Localization and characterization of vasopressin binding sites in the rat brain using an iodinated linear AVP antagonist

The binding characteristics and central distribution of 125I-Linear AVP antagonist, a new ligand for vasopressin binding sites, are described in the following studies. Saturation studies performed on rat brain septal membranes demonstrated that 125I-Linear AVP antagonist binds to a single class of sites with high affinity (55 pM) and limited capacity (88 fmol/mg protein). In autoradiographic studies, 125I-Linear AVP antagonist labeled brain areas known to contain vasopressin receptors without binding to neurophysins. 125I-Linear AVP antagonist also labeled sites in cortex, hypothalamus, ventral tegmental area and substantia nigra. In competition studies, 125I-Linear AVP antagonist binding was most readily blocked by AVP and a selective V1a agonist. Oxytocin and a selective V2 ligand were effective only in micromolar concentrations. A selective oxytocin agonist was virtually ineffective in blocking 125I-Linear AVP antagonist binding.
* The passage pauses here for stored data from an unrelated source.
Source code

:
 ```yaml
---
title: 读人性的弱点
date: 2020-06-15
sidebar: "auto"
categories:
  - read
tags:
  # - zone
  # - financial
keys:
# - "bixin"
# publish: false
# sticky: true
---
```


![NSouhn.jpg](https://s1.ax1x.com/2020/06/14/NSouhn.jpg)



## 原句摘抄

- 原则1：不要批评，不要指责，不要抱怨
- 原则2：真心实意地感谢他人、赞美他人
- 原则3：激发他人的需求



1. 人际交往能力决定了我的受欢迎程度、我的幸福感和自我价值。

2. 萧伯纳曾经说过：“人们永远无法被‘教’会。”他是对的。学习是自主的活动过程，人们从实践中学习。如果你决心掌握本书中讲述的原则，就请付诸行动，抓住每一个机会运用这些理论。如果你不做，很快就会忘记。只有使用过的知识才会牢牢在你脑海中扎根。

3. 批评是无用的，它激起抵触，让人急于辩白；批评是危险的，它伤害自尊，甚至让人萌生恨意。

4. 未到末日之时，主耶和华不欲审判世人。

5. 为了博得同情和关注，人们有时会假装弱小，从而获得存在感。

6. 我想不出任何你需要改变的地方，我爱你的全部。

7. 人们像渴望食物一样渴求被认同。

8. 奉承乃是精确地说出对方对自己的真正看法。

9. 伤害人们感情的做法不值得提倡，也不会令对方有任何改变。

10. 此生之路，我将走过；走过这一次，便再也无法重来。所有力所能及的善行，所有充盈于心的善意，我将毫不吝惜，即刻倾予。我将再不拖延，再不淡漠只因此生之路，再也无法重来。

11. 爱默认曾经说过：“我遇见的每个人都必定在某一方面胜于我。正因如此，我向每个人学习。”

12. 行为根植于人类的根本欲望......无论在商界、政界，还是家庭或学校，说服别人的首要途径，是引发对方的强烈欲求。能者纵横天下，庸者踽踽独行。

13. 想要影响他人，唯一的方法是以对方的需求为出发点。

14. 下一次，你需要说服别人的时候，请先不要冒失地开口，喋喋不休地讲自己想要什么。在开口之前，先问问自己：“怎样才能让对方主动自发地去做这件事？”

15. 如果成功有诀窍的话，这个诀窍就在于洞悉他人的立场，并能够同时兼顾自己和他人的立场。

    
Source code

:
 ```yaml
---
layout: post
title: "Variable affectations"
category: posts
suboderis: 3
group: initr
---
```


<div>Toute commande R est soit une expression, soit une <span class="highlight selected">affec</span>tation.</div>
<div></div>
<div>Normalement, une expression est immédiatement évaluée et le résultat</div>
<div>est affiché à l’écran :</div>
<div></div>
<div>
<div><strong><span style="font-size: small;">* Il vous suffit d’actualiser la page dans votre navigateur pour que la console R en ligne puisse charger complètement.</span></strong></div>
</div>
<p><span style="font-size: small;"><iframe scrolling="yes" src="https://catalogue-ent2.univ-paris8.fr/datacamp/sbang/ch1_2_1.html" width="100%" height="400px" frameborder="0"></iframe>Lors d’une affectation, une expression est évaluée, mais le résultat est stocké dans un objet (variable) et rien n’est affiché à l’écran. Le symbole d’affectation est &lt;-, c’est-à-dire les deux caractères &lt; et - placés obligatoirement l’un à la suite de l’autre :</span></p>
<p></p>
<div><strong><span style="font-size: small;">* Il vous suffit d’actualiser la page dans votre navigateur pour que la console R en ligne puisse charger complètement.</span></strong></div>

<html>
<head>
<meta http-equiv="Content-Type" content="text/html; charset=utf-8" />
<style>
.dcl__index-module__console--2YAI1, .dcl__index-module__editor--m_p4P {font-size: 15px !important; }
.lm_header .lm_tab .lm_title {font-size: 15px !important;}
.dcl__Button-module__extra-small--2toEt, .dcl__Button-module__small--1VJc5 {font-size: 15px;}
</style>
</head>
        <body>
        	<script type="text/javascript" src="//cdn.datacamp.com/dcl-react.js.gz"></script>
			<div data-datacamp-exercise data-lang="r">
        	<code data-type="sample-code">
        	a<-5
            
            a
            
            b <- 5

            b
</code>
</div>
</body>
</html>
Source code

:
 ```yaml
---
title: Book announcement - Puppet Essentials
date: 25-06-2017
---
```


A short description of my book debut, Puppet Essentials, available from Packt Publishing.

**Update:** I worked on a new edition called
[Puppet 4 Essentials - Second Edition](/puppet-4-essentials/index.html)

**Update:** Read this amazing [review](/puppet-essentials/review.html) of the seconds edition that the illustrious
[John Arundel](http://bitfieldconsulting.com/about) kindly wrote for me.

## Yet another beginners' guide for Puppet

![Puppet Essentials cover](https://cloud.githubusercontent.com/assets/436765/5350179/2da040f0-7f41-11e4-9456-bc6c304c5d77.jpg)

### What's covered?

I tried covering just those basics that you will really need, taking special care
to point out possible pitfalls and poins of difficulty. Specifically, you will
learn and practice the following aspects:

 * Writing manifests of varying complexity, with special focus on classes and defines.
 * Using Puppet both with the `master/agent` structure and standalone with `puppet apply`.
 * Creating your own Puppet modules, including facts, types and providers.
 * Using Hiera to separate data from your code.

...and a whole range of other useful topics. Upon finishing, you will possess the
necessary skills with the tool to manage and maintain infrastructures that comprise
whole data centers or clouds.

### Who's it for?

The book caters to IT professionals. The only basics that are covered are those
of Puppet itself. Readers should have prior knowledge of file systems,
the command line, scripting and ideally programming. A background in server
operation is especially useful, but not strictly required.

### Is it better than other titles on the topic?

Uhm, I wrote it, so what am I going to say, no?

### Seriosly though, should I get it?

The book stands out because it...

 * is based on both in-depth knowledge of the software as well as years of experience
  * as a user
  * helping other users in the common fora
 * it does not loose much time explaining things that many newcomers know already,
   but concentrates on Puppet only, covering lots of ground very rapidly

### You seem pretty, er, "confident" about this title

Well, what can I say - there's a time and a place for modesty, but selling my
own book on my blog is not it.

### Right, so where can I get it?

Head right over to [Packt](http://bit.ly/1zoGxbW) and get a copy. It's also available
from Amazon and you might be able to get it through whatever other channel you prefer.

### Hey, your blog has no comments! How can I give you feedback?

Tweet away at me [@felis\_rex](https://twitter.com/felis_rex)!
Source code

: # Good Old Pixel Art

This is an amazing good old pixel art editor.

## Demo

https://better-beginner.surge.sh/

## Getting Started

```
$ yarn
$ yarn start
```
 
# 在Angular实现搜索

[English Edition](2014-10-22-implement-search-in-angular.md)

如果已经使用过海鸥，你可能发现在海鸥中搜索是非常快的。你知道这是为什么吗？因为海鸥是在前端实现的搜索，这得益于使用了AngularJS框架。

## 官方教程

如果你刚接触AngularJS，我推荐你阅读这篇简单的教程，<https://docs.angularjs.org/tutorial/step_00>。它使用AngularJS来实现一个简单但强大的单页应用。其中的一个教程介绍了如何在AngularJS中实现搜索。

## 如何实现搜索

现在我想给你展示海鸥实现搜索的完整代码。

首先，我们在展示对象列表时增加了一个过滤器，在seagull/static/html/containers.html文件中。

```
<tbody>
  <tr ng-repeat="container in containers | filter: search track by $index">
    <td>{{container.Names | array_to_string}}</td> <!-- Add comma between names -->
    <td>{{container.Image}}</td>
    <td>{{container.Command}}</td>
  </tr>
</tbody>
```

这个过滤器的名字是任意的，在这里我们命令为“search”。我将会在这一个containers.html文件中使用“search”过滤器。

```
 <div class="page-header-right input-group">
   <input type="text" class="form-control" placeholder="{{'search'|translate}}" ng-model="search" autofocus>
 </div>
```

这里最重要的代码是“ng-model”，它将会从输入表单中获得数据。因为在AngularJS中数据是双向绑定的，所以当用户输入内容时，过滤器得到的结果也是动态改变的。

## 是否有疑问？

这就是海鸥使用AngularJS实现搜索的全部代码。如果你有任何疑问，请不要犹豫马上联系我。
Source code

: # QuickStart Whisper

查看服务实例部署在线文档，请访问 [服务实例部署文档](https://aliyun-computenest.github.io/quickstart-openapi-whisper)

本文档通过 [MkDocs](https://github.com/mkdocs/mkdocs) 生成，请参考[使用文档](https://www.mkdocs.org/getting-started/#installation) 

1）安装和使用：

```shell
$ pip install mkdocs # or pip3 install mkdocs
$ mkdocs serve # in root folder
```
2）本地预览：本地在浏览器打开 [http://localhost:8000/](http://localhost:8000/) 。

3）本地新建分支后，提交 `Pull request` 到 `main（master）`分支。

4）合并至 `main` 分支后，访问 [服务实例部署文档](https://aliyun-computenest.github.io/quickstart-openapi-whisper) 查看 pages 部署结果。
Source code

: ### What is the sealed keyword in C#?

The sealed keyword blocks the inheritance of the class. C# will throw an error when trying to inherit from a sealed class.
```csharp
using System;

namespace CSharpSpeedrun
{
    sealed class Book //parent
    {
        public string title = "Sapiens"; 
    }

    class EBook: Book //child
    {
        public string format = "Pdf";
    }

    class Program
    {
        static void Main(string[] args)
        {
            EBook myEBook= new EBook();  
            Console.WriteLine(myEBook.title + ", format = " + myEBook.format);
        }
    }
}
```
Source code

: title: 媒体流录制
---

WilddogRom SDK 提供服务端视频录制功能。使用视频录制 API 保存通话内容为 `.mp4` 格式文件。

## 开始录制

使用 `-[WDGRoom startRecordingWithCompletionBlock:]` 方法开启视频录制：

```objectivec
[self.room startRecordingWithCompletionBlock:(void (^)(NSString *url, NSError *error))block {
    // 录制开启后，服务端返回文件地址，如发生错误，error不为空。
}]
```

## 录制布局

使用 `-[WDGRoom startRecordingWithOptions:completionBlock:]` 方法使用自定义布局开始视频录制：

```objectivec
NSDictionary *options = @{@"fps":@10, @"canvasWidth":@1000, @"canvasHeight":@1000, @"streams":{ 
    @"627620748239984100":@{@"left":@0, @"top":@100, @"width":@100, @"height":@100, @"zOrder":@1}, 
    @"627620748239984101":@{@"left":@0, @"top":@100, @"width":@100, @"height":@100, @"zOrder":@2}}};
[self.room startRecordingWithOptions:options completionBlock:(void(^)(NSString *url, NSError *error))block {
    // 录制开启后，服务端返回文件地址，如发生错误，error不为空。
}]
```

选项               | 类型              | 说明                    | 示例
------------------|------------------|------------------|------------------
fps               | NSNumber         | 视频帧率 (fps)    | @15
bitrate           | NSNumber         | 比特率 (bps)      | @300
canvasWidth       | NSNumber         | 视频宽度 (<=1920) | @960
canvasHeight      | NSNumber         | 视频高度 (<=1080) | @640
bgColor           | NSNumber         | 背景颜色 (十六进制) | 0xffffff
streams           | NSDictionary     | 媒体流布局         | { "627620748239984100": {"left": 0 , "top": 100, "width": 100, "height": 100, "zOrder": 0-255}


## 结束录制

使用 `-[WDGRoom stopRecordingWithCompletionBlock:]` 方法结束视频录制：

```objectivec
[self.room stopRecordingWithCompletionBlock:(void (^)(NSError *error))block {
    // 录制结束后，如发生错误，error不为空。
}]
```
In regions that contain a high density of oxytocin binding sites, however, oxytocin-displaceable binding was observed. In agreement with studies on peripheral tissues, the binding profile generated from these studies indicates that 125I-Linear AVP antagonist binds to vasopressin receptors of the V1a subtype. These results suggest that 125I-Linear AVP antagonist is a valuable ligand for the study of central AVP receptors.